▶ **Information supplied**
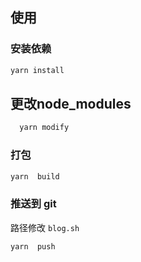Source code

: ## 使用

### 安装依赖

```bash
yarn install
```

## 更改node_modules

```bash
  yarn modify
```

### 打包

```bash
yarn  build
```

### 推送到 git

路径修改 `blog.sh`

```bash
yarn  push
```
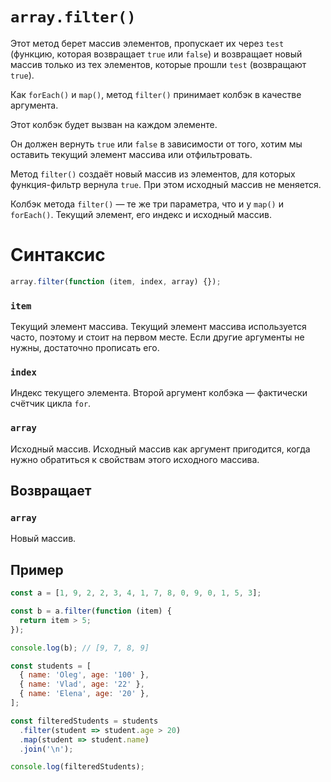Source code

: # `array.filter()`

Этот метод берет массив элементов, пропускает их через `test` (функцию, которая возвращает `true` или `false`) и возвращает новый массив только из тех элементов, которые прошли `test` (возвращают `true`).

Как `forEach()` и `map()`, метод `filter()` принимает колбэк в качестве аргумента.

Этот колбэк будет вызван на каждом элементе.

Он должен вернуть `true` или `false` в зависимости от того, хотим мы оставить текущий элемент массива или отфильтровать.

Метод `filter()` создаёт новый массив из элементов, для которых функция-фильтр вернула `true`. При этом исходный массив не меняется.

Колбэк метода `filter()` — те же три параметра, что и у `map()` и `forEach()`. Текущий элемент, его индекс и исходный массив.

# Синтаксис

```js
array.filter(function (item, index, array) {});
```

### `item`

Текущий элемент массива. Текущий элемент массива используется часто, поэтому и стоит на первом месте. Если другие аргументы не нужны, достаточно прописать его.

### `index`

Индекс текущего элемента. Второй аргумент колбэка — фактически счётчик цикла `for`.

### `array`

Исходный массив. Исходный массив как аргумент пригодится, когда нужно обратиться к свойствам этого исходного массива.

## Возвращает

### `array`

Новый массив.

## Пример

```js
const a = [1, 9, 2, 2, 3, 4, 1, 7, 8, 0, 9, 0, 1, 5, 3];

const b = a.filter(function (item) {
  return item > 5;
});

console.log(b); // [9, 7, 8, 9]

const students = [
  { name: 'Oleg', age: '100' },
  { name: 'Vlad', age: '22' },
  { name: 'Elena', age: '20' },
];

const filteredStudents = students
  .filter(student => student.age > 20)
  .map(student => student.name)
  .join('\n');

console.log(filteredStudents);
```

▶ **What is required**
Copy exactly the lines that run from the one with "Исходный массив. Исходный" to the last line of the material, including both.

▶ **Expected answer**
Исходный массив. Исходный массив как аргумент пригодится, когда нужно обратиться к свойствам этого исходного массива.

## Возвращает

### `array`

Новый массив.

## Пример

```js
const a = [1, 9, 2, 2, 3, 4, 1, 7, 8, 0, 9, 0, 1, 5, 3];

const b = a.filter(function (item) {
  return item > 5;
});

console.log(b); // [9, 7, 8, 9]

const students = [
  { name: 'Oleg', age: '100' },
  { name: 'Vlad', age: '22' },
  { name: 'Elena', age: '20' },
];

const filteredStudents = students
  .filter(student => student.age > 20)
  .map(student => student.name)
  .join('\n');

console.log(filteredStudents);
```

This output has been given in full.